En fin: lo pasado, pasado. Había sobrevivido al roce de la muerte, y aquella
mañana, en aquel bosque, lo único a punto de morir era un ciervo (esperaba que
macho) que había tomado el rumbo equivocado.
El ruido de follaje y ramas rotas se acercaba a Jonesy por el sudoeste, es decir,
que no tendría que disparar alrededor del tronco del arce (muy bien), y tenía el viento
de cara. Todavía mejor. El arce había perdido casi todas sus hojas, y Jonesy, por el
entrelazo de las ramas, disfrutaba de buena visión, que no perfecta. Levantó la
Garand, se acomodó la culata en el hueco del hombro y se dispuso a cazar algo que
daría que hablar.
Lo que salvó a McCarthy (al menos entonces) fue que Jonesy le hubiera perdido
el gusto a la caza.
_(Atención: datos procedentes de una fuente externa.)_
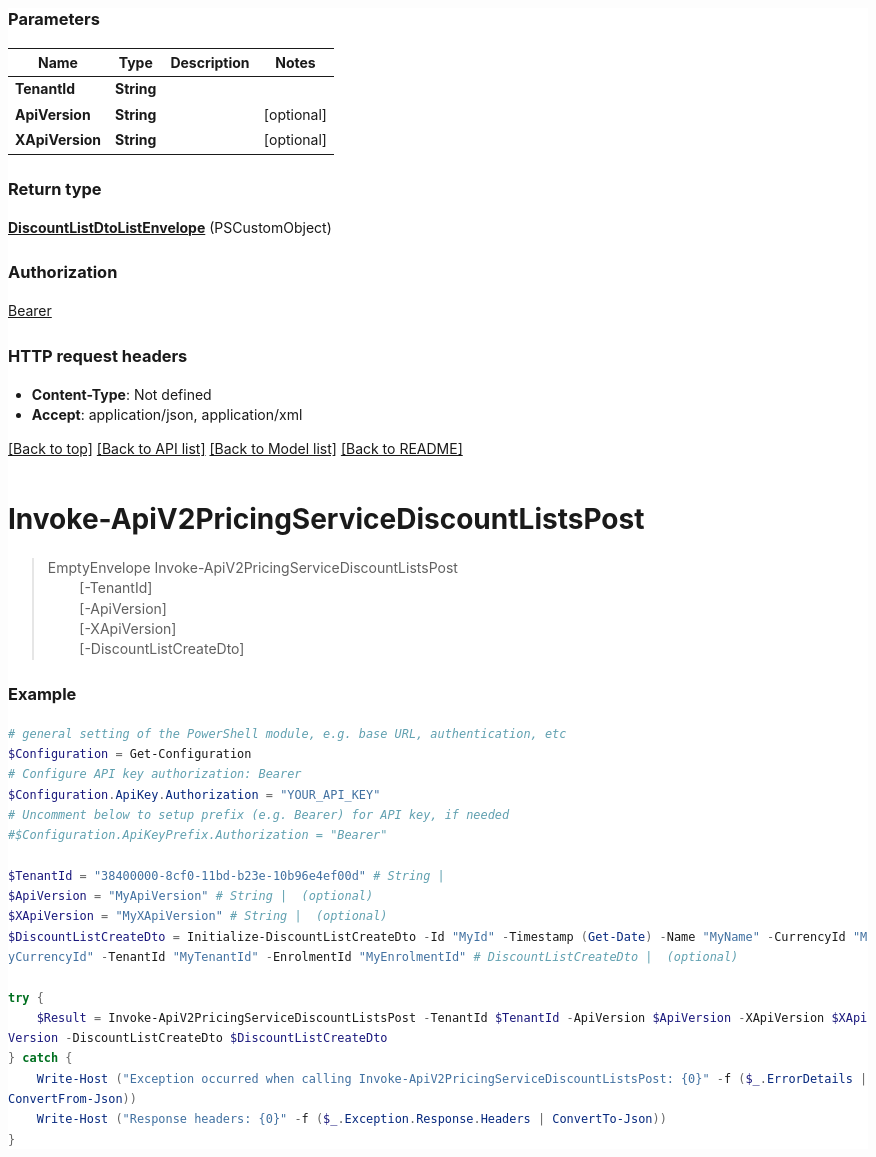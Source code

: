 ### Parameters

Name | Type | Description  | Notes
------------- | ------------- | ------------- | -------------
 **TenantId** | **String**|  | 
 **ApiVersion** | **String**|  | [optional] 
 **XApiVersion** | **String**|  | [optional] 

### Return type

[**DiscountListDtoListEnvelope**](DiscountListDtoListEnvelope.md) (PSCustomObject)

### Authorization

[Bearer](../README.md#Bearer)

### HTTP request headers

 - **Content-Type**: Not defined
 - **Accept**: application/json, application/xml

[[Back to top]](#) [[Back to API list]](../README.md#documentation-for-api-endpoints) [[Back to Model list]](../README.md#documentation-for-models) [[Back to README]](../README.md)

<a id="Invoke-ApiV2PricingServiceDiscountListsPost"></a>
# **Invoke-ApiV2PricingServiceDiscountListsPost**
> EmptyEnvelope Invoke-ApiV2PricingServiceDiscountListsPost<br>
> &nbsp;&nbsp;&nbsp;&nbsp;&nbsp;&nbsp;&nbsp;&nbsp;[-TenantId] <String><br>
> &nbsp;&nbsp;&nbsp;&nbsp;&nbsp;&nbsp;&nbsp;&nbsp;[-ApiVersion] <String><br>
> &nbsp;&nbsp;&nbsp;&nbsp;&nbsp;&nbsp;&nbsp;&nbsp;[-XApiVersion] <String><br>
> &nbsp;&nbsp;&nbsp;&nbsp;&nbsp;&nbsp;&nbsp;&nbsp;[-DiscountListCreateDto] <PSCustomObject><br>



### Example
```powershell
# general setting of the PowerShell module, e.g. base URL, authentication, etc
$Configuration = Get-Configuration
# Configure API key authorization: Bearer
$Configuration.ApiKey.Authorization = "YOUR_API_KEY"
# Uncomment below to setup prefix (e.g. Bearer) for API key, if needed
#$Configuration.ApiKeyPrefix.Authorization = "Bearer"

$TenantId = "38400000-8cf0-11bd-b23e-10b96e4ef00d" # String | 
$ApiVersion = "MyApiVersion" # String |  (optional)
$XApiVersion = "MyXApiVersion" # String |  (optional)
$DiscountListCreateDto = Initialize-DiscountListCreateDto -Id "MyId" -Timestamp (Get-Date) -Name "MyName" -CurrencyId "MyCurrencyId" -TenantId "MyTenantId" -EnrolmentId "MyEnrolmentId" # DiscountListCreateDto |  (optional)

try {
    $Result = Invoke-ApiV2PricingServiceDiscountListsPost -TenantId $TenantId -ApiVersion $ApiVersion -XApiVersion $XApiVersion -DiscountListCreateDto $DiscountListCreateDto
} catch {
    Write-Host ("Exception occurred when calling Invoke-ApiV2PricingServiceDiscountListsPost: {0}" -f ($_.ErrorDetails | ConvertFrom-Json))
    Write-Host ("Response headers: {0}" -f ($_.Exception.Response.Headers | ConvertTo-Json))
}
```
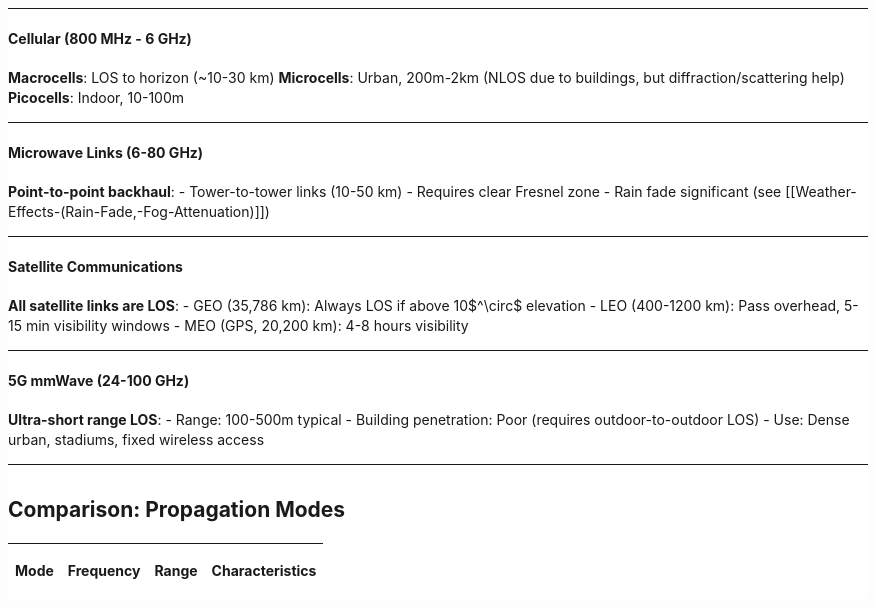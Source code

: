 <div class="center">

------------------------------------------------------------------------

</div>

#### Cellular (800 MHz - 6 GHz)

**Macrocells**: LOS to horizon (~10-30 km)
**Microcells**: Urban, 200m-2km (NLOS due to buildings, but
diffraction/scattering help) **Picocells**: Indoor, 10-100m

<div class="center">

------------------------------------------------------------------------

</div>

#### Microwave Links (6-80 GHz)

**Point-to-point backhaul**: - Tower-to-tower links (10-50 km) -
Requires clear Fresnel zone - Rain fade significant (see
\[\[Weather-Effects-(Rain-Fade,-Fog-Attenuation)\]\])

<div class="center">

------------------------------------------------------------------------

</div>

#### Satellite Communications

**All satellite links are LOS**: - GEO (35,786 km): Always LOS if
above 10\$^\circ\$ elevation - LEO (400-1200 km): Pass
overhead, 5-15 min visibility windows - MEO (GPS, 20,200 km): 4-8 hours
visibility

<div class="center">

------------------------------------------------------------------------

</div>

#### 5G mmWave (24-100 GHz)

**Ultra-short range LOS**: - Range: 100-500m typical - Building
penetration: Poor (requires outdoor-to-outdoor LOS) - Use: Dense urban,
stadiums, fixed wireless access

<div class="center">

------------------------------------------------------------------------

</div>

## Comparison: Propagation Modes

<table>
<thead>
<tr>
<th style="text-align: left;"><div class="minipage">
<p>Mode</p>
</div></th>
<th style="text-align: left;"><div class="minipage">
<p>Frequency</p>
</div></th>
<th style="text-align: left;"><div class="minipage">
<p>Range</p>
</div></th>
<th style="text-align: left;"><div class="minipage">
<p>Characteristics</p>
Lo que estuvo a punto de matarle fue un fenómeno que George
Kilroy, amigo del padre de Jonesy, llamaba «fiebre ocular». Según Kilroy, la fiebre
ocular era una modalidad de la llamada «fiebre del ciervo» (el arrebatamiento del
novato al divisar su primera pieza), además, probablemente, de la segunda causa más
frecuente de muerte en accidentes de caza. «La primera es el alcohol», decía George
Kilroy, y algo sabían del tema tanto él como el padre de Jonesy. «La primera siempre
es el alcohol.»
Decía Kilroy que las víctimas de la fiebre ocular siempre se sorprendían de haber
disparado contra un poste, un coche en movimiento, el lateral de un cobertizo o su
propio compañero de caza (que en muchos casos también era cónyuge, hermano o
hijo). «¡Pero si lo he visto!», protestaban; y, a decir de Kilroy, la mayoría habría
pasado con éxito la prueba del detector de mentiras. Habían visto al ciervo, oso, lobo
o, más humildemente, al urogallo batiendo sus alas entre las hierbas altas del otoño.
Lo habían visto.
Según Kilroy, la explicación era que los cazadores sucumbían a la impaciencia de
disparar, de hacer algo para bien o para mal. Su nerviosismo llegaba a tal extremo
que, para aliviar la tensión, el cerebro convencía al ojo de estar viendo lo que todavía
no era visible. Era la fiebre ocular. Y aunque Jonesy no tuviera la impresión de estar
nervioso (había enroscado la tapa roja en el cuello del termo con un pulso impecable),
más tarde, en su fuero interno, reconoció que sí, que quizá hubiera sido víctima de
aquella dolencia.
Hubo unos segundos en que vio al ciervo con claridad, al final del túnel formado
por las ramas entrelazadas; la misma claridad con que había visto a los otros dieciséis
de su historial de cazador en Hole in the Wall (seis machos y diez hembras). Vio su
cabeza marrón, un ojo tan negro que parecía de azabache y hasta una parte del lomo.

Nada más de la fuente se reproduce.